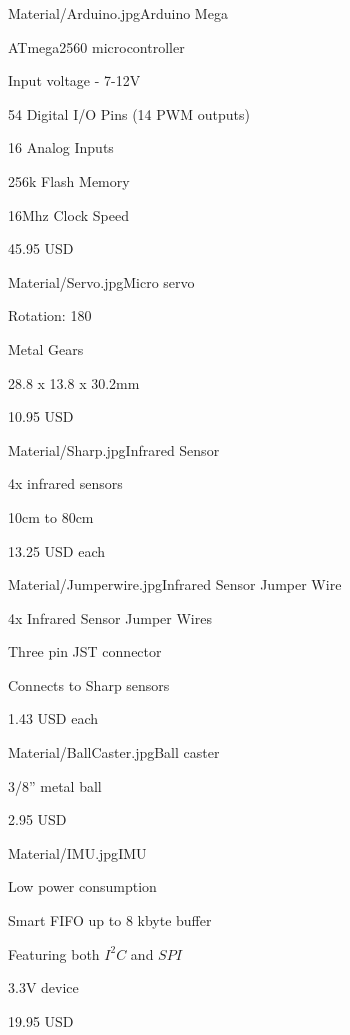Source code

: \begin{material}{Material/Arduino.jpg}{Arduino Mega}
\item ATmega2560 microcontroller
\item Input voltage - 7-12V
\item 54 Digital I/O Pins (14 PWM outputs)
\item 16 Analog Inputs
\item 256k Flash Memory
\item 16Mhz Clock Speed
\item 45.95 USD
\end{material}

\begin{material}{Material/Servo.jpg}{Micro servo}
\item Rotation: 180\degree
\item Metal Gears
\item 28.8 x 13.8 x 30.2mm
\item 10.95 USD
\end{material}

\newpage
{}
\begin{material}{Material/Sharp.jpg}{Infrared Sensor}
\item 4x infrared sensors
\item 10cm to 80cm
\item 13.25 USD each
\end{material}

\begin{material}{Material/Jumperwire.jpg}{Infrared Sensor Jumper Wire}
\item 4x Infrared Sensor Jumper Wires
\item Three pin JST connector
\item Connects to Sharp sensors
\item 1.43 USD each
\end{material}

\begin{material}{Material/BallCaster.jpg}{Ball caster}
\item 3/8'' metal ball
\item 2.95 USD
\end{material}

\newpage
{}
\begin{material}{Material/IMU.jpg}{IMU}
\item Low power consumption
\item Smart FIFO up to 8 kbyte buffer
\item Featuring both $I^2C$ and $SPI$
\item 3.3V device
\item 19.95 USD
\end{material}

◆ Exercise goal ◆
Pictures must not appear in the copy, which must otherwise match the listing exactly.

◆ Solution to this exercise ◆
Source code

: \begin{material}{Material/Arduino.jpg}{Arduino Mega}
\item ATmega2560 microcontroller
\item Input voltage - 7-12V
\item 54 Digital I/O Pins (14 PWM outputs)
\item 16 Analog Inputs
\item 256k Flash Memory
\item 16Mhz Clock Speed
\item 45.95 USD
\end{material}

\begin{material}{Material/Servo.jpg}{Micro servo}
\item Rotation: 180\degree
\item Metal Gears
\item 28.8 x 13.8 x 30.2mm
\item 10.95 USD
\end{material}

\newpage
{}
\begin{material}{Material/Sharp.jpg}{Infrared Sensor}
\item 4x infrared sensors
\item 10cm to 80cm
\item 13.25 USD each
\end{material}

\begin{material}{Material/Jumperwire.jpg}{Infrared Sensor Jumper Wire}
\item 4x Infrared Sensor Jumper Wires
\item Three pin JST connector
\item Connects to Sharp sensors
\item 1.43 USD each
\end{material}

\begin{material}{Material/BallCaster.jpg}{Ball caster}
\item 3/8'' metal ball
\item 2.95 USD
\end{material}

\newpage
{}
\begin{material}{Material/IMU.jpg}{IMU}
\item Low power consumption
\item Smart FIFO up to 8 kbyte buffer
\item Featuring both $I^2C$ and $SPI$
\item 3.3V device
\item 19.95 USD
\end{material}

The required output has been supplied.